2022 läuft Eliud Kipchoge in 2:01:09 Stunden beim Berlin-Marathon Weltrekord – in Carbon-Schuhen.
2022 läuft Eliud Kipchoge in 2:01:09 Stunden beim Berlin-Marathon Weltrekord – in Carbon-Schuhen.Andreas Gora/dpa

Carbon kommt in den Schuhen häufig in Form einer oder mehrerer steifer Platten in der Mittelsohle zum Einsatz. Das Material ist sehr leicht, gleichzeitig aber auch sehr stark belastbar und je nach Verarbeitung mehr oder weniger flexibel. Außerdem ist Carbon in der Lage, große Mengen an Energie aufzunehmen und auch wieder abzugeben. Ein Sportler muss also mit Carbon-Schuhen weniger Energie aufwenden, um genauso schnell zu laufen. „Durch die Schuhe vergrößern wir die Hebelwirkung der Achillessehne, in dem wir ganz bewusst die Fußsohle steif machen“, erklärt Ueberschär. Dadurch aber werde die Achillessehne stärker als normal beansprucht, weil der Hub größer sei.

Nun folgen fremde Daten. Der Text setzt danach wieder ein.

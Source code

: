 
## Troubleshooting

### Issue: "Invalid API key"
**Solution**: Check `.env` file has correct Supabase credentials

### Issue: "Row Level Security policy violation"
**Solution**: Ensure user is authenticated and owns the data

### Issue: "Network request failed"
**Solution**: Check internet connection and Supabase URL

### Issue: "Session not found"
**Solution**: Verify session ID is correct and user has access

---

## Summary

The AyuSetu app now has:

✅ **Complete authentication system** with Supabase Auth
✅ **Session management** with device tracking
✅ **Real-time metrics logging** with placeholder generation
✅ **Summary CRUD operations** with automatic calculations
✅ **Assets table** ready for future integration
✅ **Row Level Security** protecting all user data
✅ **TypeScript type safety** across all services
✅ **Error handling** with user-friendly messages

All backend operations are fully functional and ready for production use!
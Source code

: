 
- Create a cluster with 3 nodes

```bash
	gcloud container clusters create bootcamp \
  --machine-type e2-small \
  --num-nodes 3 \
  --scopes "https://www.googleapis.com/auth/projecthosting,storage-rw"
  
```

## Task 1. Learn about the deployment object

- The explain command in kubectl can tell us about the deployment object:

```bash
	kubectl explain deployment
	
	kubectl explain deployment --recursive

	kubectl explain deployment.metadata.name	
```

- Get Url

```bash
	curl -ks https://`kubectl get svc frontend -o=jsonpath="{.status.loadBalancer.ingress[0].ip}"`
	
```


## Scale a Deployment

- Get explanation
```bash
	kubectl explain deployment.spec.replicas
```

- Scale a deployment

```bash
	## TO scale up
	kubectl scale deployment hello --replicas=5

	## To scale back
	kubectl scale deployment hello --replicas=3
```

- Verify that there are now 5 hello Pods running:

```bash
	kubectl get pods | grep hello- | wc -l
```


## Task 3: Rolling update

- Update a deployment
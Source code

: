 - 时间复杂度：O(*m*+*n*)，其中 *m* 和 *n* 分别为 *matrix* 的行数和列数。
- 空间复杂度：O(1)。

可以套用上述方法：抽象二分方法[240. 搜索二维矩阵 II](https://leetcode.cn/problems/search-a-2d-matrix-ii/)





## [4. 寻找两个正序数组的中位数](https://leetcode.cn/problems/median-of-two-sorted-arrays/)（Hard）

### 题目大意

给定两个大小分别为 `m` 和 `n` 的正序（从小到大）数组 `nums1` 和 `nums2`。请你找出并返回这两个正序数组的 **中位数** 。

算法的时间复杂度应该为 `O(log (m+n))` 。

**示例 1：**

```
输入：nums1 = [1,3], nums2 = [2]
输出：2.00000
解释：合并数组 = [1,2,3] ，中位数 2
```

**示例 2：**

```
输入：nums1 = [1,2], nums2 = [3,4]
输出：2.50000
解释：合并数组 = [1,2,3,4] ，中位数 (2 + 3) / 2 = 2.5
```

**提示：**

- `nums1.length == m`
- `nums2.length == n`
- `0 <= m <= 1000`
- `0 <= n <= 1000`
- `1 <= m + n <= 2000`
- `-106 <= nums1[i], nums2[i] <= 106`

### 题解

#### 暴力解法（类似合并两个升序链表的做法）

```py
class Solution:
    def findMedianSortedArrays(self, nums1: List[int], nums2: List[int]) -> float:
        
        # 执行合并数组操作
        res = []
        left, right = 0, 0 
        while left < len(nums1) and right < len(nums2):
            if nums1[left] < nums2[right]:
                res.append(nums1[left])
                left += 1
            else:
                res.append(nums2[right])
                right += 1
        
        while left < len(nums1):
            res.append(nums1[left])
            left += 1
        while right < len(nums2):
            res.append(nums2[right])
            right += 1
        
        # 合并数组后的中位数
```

Was Gina Lückenkemper angesprochen hat, könnte also tatsächlich mit ein Grund für die hohe Anzahl an Verletzungen und Achillessehnenproblemen sein.

Nicht alle können einfach so diese Schuhe tragen

Tatsächlich gibt es, was die Anfälligkeit von solchen Verletzungen betrifft, auch „anatomische Prädispositionen“, sagt Ueberschär. Außerdem sei aus vielen Studien bekannt, dass die mitteleuropäische Ethnie im Durchschnitt längere und dünnere Achillessehnen hätte und sie dadurch auch grundsätzlich anfälliger für solche Beschwerden wäre. „Die Carbon-Schuhe haben genau das als Schwachpunkt, dass sie etwaige Anfälligkeiten für Achillessehnenprobleme oft verstärken, weil der Fuß versteift wird“, meint Ueberschär.

Die Schuhe bringen aber nicht nur Probleme mit sich – viele Profiathleten schwören auf die neuen Technologien. Johannes Motschmann vom Marathonteam Berlin startet bei der WM in Budapest über die Marathondistanz. Er sagt, dass er die Erfahrung gemacht habe, dass die Schuhe bei ihm eher der Verletzungsprävention dienen, da sie besser gedämpft seien und er sich, durch weniger muskuläre Beanspruchung, daher besser erhole. Auch Marc Koch, 400-Meter-Sprinter von der LG Nord Berlin, merkt „einen Riesenunterschied zu normalen Schuhen, weil man viel mehr von der Energie, die man reinsteckt, zurückbekommt“. Sam Parsons vom SCC Berlin, der in Amerika lebt und in Budapest 5000 Meter auf der Bahn laufen wird, sagt, dass definitiv die Fußmuskulatur mehr gestärkt werden müsse, wenn man viel mit Carbon-Schuhen trainiere. Er wüsste auch, dass es „einen Haufen Verletzungen gibt wegen dieser Schuhe“. Für den Sport aber sei diese „Hypertechnologie“ fantastisch: „Ich denke, dass das erst der Anfang ist von dem, was noch passieren wird.“

Ob die deutschen Athleten, die in Budapest am Start sind, trotz oder wegen der Carbon-Schuhe erfolgreich sein werden, wird sich ab Samstag zeigen. Dann beginnen die ersten Vorläufe und Qualifizierungsrunden.